The Target suit in U.S. District Court in Minnesota accuses Kmart of violating the Lanham Act, a federal statute governing truth in advertising, as well as Minnesota's consumer protection laws.

Kmart launched its "Dare to Compare" campaign as discount retailers fight for market share in a sluggish economy. Kmart claims it has lowered prices on about 20,000 products so far.

The Kmart campaign uses in-store signs to promite its prices on specific products, comparing them to Target and other retailers. The Target suit charges that an "astounding" number of the signs are wrong.

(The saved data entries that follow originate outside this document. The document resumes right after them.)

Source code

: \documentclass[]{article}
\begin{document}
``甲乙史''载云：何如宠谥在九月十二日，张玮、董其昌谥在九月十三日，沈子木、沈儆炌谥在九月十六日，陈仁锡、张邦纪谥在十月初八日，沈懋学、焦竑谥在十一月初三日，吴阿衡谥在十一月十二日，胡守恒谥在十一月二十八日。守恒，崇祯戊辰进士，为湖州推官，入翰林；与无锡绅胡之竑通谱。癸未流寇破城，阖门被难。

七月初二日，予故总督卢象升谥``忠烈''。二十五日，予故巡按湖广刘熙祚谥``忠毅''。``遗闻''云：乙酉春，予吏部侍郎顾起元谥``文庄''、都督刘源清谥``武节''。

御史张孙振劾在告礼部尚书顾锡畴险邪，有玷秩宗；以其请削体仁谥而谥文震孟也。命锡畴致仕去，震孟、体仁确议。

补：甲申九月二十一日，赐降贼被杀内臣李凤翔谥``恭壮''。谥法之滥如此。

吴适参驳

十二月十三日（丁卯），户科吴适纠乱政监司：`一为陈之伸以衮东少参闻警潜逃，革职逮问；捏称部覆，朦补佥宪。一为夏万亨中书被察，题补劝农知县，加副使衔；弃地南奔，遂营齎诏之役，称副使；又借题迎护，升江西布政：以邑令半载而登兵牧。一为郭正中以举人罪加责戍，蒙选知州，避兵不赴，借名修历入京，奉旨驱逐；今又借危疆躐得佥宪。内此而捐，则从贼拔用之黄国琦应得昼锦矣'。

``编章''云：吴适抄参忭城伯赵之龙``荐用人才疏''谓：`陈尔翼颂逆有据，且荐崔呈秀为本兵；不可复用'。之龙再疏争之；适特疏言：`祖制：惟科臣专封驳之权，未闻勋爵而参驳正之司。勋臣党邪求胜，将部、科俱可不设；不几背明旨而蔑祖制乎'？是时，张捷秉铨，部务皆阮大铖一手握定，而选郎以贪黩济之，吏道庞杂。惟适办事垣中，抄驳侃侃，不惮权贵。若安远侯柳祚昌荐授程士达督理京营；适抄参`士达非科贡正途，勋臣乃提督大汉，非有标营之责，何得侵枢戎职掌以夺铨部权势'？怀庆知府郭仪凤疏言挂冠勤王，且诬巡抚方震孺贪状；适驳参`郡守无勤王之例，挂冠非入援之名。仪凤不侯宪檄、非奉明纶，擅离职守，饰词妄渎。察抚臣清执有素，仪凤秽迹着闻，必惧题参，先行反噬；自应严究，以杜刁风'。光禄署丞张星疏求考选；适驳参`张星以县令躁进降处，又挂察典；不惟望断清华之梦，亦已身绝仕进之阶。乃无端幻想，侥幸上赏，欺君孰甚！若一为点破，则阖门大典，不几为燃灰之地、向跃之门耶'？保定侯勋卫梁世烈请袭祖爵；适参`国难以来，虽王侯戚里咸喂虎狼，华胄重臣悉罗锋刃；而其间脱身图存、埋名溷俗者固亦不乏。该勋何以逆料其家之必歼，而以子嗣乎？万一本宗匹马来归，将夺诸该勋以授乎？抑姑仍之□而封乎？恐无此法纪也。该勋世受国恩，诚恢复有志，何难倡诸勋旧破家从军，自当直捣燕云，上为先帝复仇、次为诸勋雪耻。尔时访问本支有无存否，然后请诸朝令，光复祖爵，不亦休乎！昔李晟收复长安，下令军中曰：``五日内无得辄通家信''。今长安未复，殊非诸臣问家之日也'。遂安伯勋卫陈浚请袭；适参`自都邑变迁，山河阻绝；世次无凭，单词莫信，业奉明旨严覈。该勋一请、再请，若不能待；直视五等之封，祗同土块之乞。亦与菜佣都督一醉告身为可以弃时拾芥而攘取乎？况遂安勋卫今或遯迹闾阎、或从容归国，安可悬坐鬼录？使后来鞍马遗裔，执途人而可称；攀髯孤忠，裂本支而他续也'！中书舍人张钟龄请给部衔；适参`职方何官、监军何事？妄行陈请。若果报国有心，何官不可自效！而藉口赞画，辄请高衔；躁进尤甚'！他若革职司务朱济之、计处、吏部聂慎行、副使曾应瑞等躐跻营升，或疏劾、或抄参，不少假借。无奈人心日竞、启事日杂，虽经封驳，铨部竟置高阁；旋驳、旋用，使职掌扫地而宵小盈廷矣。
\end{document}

Target hired a Chicago research firm, Leo J. Shapiro and Associates, to conduct a price comparison audit. The audit covered 98 Kmart stores in Atlanta, Detroit, Los Angeles, Miami and Minneapolis-St. Paul.

The low-price competition is getting to be too much for some retailers. Sears announced last week it's throwing in the towel and abandoning its lowest price guarantee. Instead it's launching a new ad campaign that will portray Sears as "a fun place to shop."

Sears has lost $21 million so far this year. Target reported earnings of $271 million for the most recent quarter.